_ACTIVITY_
Return exactly the span of lines in the following data that opens with the line containing "1. Navigate to" and closes with the line containing "VS Code - Text Editor". Include nothing else.

Collected data entries
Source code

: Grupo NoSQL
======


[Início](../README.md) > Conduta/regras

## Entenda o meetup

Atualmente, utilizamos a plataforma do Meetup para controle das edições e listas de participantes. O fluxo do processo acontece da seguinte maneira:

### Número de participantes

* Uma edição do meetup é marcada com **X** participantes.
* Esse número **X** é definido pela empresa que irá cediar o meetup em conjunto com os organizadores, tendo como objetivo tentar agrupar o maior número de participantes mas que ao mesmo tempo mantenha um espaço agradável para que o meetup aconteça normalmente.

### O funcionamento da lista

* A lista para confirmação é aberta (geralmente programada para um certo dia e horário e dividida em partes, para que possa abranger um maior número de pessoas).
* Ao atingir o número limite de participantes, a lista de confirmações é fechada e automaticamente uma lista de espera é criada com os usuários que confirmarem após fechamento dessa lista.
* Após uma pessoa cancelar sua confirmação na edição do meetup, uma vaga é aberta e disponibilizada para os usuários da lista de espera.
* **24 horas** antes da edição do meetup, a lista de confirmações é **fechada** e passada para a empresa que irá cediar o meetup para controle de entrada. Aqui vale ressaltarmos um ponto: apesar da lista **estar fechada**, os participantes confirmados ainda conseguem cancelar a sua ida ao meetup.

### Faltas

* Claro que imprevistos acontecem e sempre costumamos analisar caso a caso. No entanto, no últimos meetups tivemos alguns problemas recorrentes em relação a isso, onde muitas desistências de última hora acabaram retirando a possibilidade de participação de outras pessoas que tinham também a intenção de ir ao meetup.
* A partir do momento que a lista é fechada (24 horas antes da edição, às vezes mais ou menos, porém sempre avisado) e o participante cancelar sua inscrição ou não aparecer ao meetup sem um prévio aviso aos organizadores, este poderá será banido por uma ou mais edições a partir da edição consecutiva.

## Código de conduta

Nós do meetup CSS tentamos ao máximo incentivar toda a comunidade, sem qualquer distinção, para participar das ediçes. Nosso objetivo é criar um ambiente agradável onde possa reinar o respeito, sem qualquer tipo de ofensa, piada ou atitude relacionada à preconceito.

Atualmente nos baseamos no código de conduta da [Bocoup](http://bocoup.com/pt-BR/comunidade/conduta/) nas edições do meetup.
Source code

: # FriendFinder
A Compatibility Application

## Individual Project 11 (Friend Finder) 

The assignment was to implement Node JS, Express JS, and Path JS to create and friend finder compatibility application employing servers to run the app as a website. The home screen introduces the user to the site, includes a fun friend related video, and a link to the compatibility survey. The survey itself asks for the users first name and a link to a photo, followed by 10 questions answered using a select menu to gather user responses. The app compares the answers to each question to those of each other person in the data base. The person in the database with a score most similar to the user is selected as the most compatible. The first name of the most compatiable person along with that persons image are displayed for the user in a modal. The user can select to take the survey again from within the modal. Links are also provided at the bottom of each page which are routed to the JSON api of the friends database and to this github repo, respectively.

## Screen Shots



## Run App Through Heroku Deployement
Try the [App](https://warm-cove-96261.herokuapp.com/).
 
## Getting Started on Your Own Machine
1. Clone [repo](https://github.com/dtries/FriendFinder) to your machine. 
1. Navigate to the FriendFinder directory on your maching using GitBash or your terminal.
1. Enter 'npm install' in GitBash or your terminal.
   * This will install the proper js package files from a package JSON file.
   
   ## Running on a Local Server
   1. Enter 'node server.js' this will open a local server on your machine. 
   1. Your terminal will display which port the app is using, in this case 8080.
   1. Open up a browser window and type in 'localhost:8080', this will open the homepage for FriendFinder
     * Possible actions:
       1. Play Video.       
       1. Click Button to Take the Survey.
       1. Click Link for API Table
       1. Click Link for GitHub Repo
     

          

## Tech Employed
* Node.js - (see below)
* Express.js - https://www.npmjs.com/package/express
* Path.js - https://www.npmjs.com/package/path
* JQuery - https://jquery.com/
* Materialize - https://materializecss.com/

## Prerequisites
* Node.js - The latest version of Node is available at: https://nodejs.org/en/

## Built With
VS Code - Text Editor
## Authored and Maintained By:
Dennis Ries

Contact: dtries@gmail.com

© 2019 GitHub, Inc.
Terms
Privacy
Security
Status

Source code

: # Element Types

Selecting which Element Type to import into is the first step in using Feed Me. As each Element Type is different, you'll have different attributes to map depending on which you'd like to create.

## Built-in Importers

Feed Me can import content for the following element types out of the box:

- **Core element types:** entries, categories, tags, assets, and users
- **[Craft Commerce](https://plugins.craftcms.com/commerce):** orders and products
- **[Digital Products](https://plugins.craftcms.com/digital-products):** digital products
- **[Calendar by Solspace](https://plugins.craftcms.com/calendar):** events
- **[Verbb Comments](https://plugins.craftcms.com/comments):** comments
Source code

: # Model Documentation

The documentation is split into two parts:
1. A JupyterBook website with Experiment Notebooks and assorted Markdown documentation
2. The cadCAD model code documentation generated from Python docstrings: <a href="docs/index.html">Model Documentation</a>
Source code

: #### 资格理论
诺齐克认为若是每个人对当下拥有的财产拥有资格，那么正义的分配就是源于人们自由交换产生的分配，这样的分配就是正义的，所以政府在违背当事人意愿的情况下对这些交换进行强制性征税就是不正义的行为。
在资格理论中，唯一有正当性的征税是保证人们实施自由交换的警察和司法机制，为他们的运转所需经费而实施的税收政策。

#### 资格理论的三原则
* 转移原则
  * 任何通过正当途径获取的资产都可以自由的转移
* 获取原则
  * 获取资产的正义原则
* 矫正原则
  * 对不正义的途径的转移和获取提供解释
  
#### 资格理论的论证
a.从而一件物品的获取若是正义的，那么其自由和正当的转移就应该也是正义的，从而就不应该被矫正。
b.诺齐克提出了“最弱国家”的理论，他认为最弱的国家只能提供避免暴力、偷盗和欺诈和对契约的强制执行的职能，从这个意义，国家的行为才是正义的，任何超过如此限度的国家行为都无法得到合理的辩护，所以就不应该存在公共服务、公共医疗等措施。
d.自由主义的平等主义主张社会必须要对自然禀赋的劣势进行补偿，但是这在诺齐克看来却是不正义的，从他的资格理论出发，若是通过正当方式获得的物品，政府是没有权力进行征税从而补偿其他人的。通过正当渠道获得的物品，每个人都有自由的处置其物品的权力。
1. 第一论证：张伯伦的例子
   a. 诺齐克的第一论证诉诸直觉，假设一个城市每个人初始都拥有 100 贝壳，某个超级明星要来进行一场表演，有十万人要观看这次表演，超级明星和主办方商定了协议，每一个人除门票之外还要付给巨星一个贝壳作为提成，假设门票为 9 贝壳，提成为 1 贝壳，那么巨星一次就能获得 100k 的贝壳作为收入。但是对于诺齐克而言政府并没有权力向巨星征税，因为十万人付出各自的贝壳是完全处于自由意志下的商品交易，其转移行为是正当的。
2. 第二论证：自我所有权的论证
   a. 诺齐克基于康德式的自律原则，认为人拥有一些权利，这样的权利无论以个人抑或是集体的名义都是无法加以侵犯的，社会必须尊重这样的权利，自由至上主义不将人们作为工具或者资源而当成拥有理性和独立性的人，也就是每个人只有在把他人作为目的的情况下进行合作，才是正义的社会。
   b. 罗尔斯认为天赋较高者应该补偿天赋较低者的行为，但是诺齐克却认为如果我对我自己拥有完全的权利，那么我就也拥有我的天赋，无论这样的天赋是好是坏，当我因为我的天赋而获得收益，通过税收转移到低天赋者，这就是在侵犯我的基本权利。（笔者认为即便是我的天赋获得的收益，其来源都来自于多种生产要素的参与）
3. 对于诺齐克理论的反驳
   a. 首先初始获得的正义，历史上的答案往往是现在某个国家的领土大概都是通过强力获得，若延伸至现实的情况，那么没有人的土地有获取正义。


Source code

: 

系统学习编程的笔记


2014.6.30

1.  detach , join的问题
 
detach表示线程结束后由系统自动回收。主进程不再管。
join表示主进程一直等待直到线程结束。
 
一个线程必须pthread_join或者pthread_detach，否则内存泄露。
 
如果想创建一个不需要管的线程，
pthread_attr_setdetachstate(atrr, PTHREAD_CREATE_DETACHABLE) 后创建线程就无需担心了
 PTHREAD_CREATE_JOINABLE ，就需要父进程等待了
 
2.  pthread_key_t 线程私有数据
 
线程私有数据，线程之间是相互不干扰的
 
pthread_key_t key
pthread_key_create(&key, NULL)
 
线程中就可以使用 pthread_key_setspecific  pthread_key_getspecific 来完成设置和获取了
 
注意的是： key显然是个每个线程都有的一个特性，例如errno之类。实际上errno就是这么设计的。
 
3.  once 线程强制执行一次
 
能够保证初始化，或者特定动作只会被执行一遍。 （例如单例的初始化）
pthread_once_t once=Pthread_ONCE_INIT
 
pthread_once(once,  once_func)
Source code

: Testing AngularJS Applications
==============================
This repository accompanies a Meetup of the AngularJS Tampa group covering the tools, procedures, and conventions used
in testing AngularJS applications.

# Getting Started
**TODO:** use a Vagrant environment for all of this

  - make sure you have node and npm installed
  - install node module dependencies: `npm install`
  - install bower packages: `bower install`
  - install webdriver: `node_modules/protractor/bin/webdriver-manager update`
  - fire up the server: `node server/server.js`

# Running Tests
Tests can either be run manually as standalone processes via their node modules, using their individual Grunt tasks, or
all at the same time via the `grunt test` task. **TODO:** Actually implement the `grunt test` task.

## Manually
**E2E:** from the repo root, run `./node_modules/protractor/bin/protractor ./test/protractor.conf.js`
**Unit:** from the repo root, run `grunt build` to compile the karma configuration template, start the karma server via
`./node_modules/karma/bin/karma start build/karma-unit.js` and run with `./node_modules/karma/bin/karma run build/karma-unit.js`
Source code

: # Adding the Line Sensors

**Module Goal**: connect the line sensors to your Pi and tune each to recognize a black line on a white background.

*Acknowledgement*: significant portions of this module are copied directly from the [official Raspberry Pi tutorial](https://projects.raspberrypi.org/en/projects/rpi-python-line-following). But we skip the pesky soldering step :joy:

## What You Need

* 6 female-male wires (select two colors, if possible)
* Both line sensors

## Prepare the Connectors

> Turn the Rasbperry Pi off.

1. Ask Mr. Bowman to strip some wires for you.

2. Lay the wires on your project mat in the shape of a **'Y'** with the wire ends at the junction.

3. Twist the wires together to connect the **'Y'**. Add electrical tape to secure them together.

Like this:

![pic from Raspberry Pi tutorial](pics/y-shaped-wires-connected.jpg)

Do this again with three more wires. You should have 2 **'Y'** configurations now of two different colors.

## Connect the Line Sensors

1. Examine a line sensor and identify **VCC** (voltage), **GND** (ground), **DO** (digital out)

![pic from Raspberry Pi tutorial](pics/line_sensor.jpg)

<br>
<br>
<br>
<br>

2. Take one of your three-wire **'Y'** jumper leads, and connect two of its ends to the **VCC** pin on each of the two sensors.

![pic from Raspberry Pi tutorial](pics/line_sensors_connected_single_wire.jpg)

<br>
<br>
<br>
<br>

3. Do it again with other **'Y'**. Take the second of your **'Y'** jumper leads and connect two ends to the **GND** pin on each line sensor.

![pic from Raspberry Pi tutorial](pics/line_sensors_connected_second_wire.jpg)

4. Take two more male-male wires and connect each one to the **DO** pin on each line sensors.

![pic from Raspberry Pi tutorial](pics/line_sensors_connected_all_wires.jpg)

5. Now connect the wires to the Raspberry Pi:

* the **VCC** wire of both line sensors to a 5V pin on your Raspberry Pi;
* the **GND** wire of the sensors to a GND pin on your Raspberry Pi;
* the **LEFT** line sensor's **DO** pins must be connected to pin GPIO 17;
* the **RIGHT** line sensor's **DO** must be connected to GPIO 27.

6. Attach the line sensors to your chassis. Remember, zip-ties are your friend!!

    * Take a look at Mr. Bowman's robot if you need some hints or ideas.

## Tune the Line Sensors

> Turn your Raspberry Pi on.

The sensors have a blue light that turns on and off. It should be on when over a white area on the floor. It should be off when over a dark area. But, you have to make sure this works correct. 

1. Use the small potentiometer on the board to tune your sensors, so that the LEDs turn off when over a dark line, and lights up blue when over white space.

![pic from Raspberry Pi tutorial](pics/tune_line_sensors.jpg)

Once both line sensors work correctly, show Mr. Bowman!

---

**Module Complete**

_ANSWER AREA_
1. Navigate to the FriendFinder directory on your maching using GitBash or your terminal.
1. Enter 'npm install' in GitBash or your terminal.
   * This will install the proper js package files from a package JSON file.
   
   ## Running on a Local Server
   1. Enter 'node server.js' this will open a local server on your machine. 
   1. Your terminal will display which port the app is using, in this case 8080.
   1. Open up a browser window and type in 'localhost:8080', this will open the homepage for FriendFinder
     * Possible actions:
       1. Play Video.       
       1. Click Button to Take the Survey.
       1. Click Link for API Table
       1. Click Link for GitHub Repo
     

          

## Tech Employed
* Node.js - (see below)
* Express.js - https://www.npmjs.com/package/express
* Path.js - https://www.npmjs.com/package/path
* JQuery - https://jquery.com/
* Materialize - https://materializecss.com/

## Prerequisites
* Node.js - The latest version of Node is available at: https://nodejs.org/en/

## Built With
VS Code - Text Editor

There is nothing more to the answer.